## [Task brief]
Every entry in the listing is to be reproduced exactly.

** Opening Exercise data block **

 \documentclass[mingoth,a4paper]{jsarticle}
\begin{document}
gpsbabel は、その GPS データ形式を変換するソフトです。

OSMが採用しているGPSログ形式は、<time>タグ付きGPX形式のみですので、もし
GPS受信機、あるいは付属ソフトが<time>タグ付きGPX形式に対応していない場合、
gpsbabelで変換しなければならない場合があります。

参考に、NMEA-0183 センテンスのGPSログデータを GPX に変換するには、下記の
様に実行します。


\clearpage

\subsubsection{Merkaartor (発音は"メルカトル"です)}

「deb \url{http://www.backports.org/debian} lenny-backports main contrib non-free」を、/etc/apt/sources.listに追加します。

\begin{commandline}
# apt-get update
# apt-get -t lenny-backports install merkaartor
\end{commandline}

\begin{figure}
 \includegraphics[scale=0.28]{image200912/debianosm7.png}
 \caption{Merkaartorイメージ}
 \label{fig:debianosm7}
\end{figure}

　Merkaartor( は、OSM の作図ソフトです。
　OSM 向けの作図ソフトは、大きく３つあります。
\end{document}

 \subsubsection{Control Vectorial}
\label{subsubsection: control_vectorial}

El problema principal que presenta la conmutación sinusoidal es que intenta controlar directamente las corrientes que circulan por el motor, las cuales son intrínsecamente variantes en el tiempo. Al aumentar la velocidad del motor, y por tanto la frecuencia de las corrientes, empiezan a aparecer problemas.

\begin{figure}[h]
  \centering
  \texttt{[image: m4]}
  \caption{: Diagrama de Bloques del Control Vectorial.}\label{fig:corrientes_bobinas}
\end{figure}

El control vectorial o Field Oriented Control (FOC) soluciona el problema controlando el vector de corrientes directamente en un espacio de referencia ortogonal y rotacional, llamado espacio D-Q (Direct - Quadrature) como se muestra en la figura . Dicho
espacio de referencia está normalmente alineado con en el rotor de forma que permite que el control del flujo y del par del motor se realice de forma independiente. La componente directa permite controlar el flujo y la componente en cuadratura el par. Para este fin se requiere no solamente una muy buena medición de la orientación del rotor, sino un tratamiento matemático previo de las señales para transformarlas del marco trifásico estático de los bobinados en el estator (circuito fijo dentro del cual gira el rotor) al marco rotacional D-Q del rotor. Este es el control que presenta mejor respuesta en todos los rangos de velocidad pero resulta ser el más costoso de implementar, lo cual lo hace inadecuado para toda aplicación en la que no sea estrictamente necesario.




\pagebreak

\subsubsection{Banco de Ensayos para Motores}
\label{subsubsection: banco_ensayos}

** Closing Exercise data block **

## [Response to the task]
 \documentclass[mingoth,a4paper]{jsarticle}
\begin{document}
gpsbabel は、その GPS データ形式を変換するソフトです。

OSMが採用しているGPSログ形式は、<time>タグ付きGPX形式のみですので、もし
GPS受信機、あるいは付属ソフトが<time>タグ付きGPX形式に対応していない場合、
gpsbabelで変換しなければならない場合があります。

参考に、NMEA-0183 センテンスのGPSログデータを GPX に変換するには、下記の
様に実行します。


\clearpage

\subsubsection{Merkaartor (発音は"メルカトル"です)}

「deb \url{http://www.backports.org/debian} lenny-backports main contrib non-free」を、/etc/apt/sources.listに追加します。

\begin{commandline}
# apt-get update
# apt-get -t lenny-backports install merkaartor
\end{commandline}

\begin{figure}
 \includegraphics[scale=0.28]{image200912/debianosm7.png}
 \caption{Merkaartorイメージ}
 \label{fig:debianosm7}
\end{figure}

　Merkaartor( は、OSM の作図ソフトです。
　OSM 向けの作図ソフトは、大きく３つあります。
\end{document}

 \subsubsection{Control Vectorial}
\label{subsubsection: control_vectorial}

El problema principal que presenta la conmutación sinusoidal es que intenta controlar directamente las corrientes que circulan por el motor, las cuales son intrínsecamente variantes en el tiempo. Al aumentar la velocidad del motor, y por tanto la frecuencia de las corrientes, empiezan a aparecer problemas.

\begin{figure}[h]
  \centering
  \texttt{[image: m4]}
  \caption{: Diagrama de Bloques del Control Vectorial.}\label{fig:corrientes_bobinas}
\end{figure}

El control vectorial o Field Oriented Control (FOC) soluciona el problema controlando el vector de corrientes directamente en un espacio de referencia ortogonal y rotacional, llamado espacio D-Q (Direct - Quadrature) como se muestra en la figura . Dicho
espacio de referencia está normalmente alineado con en el rotor de forma que permite que el control del flujo y del par del motor se realice de forma independiente. La componente directa permite controlar el flujo y la componente en cuadratura el par. Para este fin se requiere no solamente una muy buena medición de la orientación del rotor, sino un tratamiento matemático previo de las señales para transformarlas del marco trifásico estático de los bobinados en el estator (circuito fijo dentro del cual gira el rotor) al marco rotacional D-Q del rotor. Este es el control que presenta mejor respuesta en todos los rangos de velocidad pero resulta ser el más costoso de implementar, lo cual lo hace inadecuado para toda aplicación en la que no sea estrictamente necesario.




\pagebreak

\subsubsection{Banco de Ensayos para Motores}
\label{subsubsection: banco_ensayos}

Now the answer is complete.